Yo aún no había abierto la boca, ni para hablar ni, mucho menos, para comer. Estaba paralizado. La viejecita me miraba con una permanente sonrisa en los labios y me había acercado la taza, con el chocolate humeante, y la bandeja con los picatostes, una especie de bollo de pan frito y recubierto de azúcar que recordaba, aunque con otra forma, a las rosquillas.

Había algo en el ambiente que me frenaba, que me decía que no comiera nada de aquello, como si contuviera algún veneno y aquella viejecita tan dulce y agradable fuera a convertirse, así que yo lo hubiera ingerido, en la bruja maligna que en realidad era. ¡Con qué nitidez oí las fieras carcajadas que se burlaban de mi ingenuidad de niño glotón!

La viejecita, que rebosaba la amabilidad almibarada de los cuentos que mis padres solían leerme por las noches para que me durmiera con el arrullo de sus voces cariñosas, me miraba directamente a los ojos y me sonreía.

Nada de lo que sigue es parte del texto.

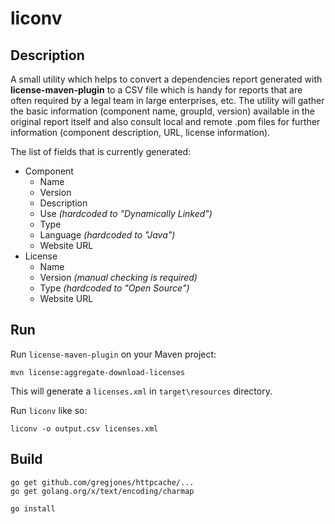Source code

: # liconv

## Description
A small utility which helps to convert a dependencies report generated with **license-maven-plugin** to a CSV file which is handy for reports that are often required by a legal team in large enterprises, etc. The utility will gather the basic information (component name, groupId, version) available in the original report itself and also consult local and remote .pom files for further information (component description, URL, license information).

The list of fields that is currently generated:
- Component
  - Name
  - Version
  - Description
  - Use _(hardcoded to "Dynamically Linked")_
  - Type
  - Language _(hardcoded to "Java")_
  - Website URL
- License
  - Name
  - Version _(manual checking is required)_
  - Type _(hardcoded to "Open Source")_
  - Website URL
 
## Run
Run `license-maven-plugin` on your Maven project: 
```
mvn license:aggregate-download-licenses
```
This will generate a `licenses.xml` in `target\resources` directory. 

Run `liconv` like so:
```
liconv -o output.csv licenses.xml
```

## Build

```
go get github.com/gregjones/httpcache/...
go get golang.org/x/text/encoding/charmap

go install
```
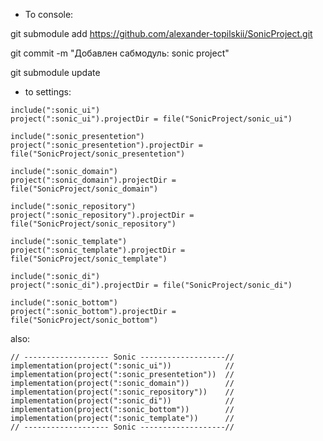 - To console:
  
 git submodule add https://github.com/alexander-topilskii/SonicProject.git

 git commit -m "Добавлен сабмодуль: sonic project"

 git submodule update

- to settings:
```
include(":sonic_ui")
project(":sonic_ui").projectDir = file("SonicProject/sonic_ui")

include(":sonic_presentetion")
project(":sonic_presentetion").projectDir = file("SonicProject/sonic_presentetion")

include(":sonic_domain")
project(":sonic_domain").projectDir = file("SonicProject/sonic_domain")

include(":sonic_repository")
project(":sonic_repository").projectDir = file("SonicProject/sonic_repository")

include(":sonic_template")
project(":sonic_template").projectDir = file("SonicProject/sonic_template")

include(":sonic_di")
project(":sonic_di").projectDir = file("SonicProject/sonic_di")

include(":sonic_bottom")
project(":sonic_bottom").projectDir = file("SonicProject/sonic_bottom")
```
also:
```
// ------------------- Sonic -------------------//
implementation(project(":sonic_ui"))            //
implementation(project(":sonic_presentetion"))  //
implementation(project(":sonic_domain"))        //
implementation(project(":sonic_repository"))    //
implementation(project(":sonic_di"))            //
implementation(project(":sonic_bottom"))        //
implementation(project(":sonic_template"))      //
// ------------------- Sonic -------------------//
```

Estuve tentado de hacer lo que se suele para comprobar si era ciega o no: limpiarle el aire con el limpiaparabrisas de la mano a un palmo de sus narices. Me contuve. ¿Y si veía perfectamente? ¡Menuda vergüenza, entonces! El color rojo de mi cara sería capaz de iluminar la habitación, como en una puesta de sol en la sabana africana.

—¿No tienes hambre, Silverio?

—Sí, sí, ya empiezo.

—Venga..., ¡con lo que a ti te gustan los picatostes, galopín!

Seguía mirándome como si se hubiera quedado petrificada, aunque el tono de su voz seguía teniendo esa calidez acogedora de las abuelitas de los cuentos.

Jamás había visto un peinado como el suyo, con trenzas blanquísimas que se entrecruzaban sobre su cabeza como un laberinto de caminos. Iba vestida de negro, con un traje lleno de botones y llevaba sobre los hombros un echarpe de lana que parecía cosido al traje, porque no se le movía ni un milímetro cuando, con delicados movimientos del brazo y de la mano, me invitaba a empezar a merendar.

—¡Pero bueno, Silverio, qué sorpresa: estás desconocido!

Era el momento, sin duda, de confesar abiertamente que yo no era Silverio, que me llamaba Manulillo, y que era la primera vez que nos veíamos... ¿Me atrevería a usar la palabra «ver» delante de ella? ¿Me atrevería a revelarle que me daba miedo comer aquellos bollos por si estaban envenenados?

—Ni que les hubiera puesto veneno, desconfiado...

¡Menudo respingo, el que di sobre la silla! Como que estuve a punto de aterrizar con el culo sobre el suelo resplandeciente...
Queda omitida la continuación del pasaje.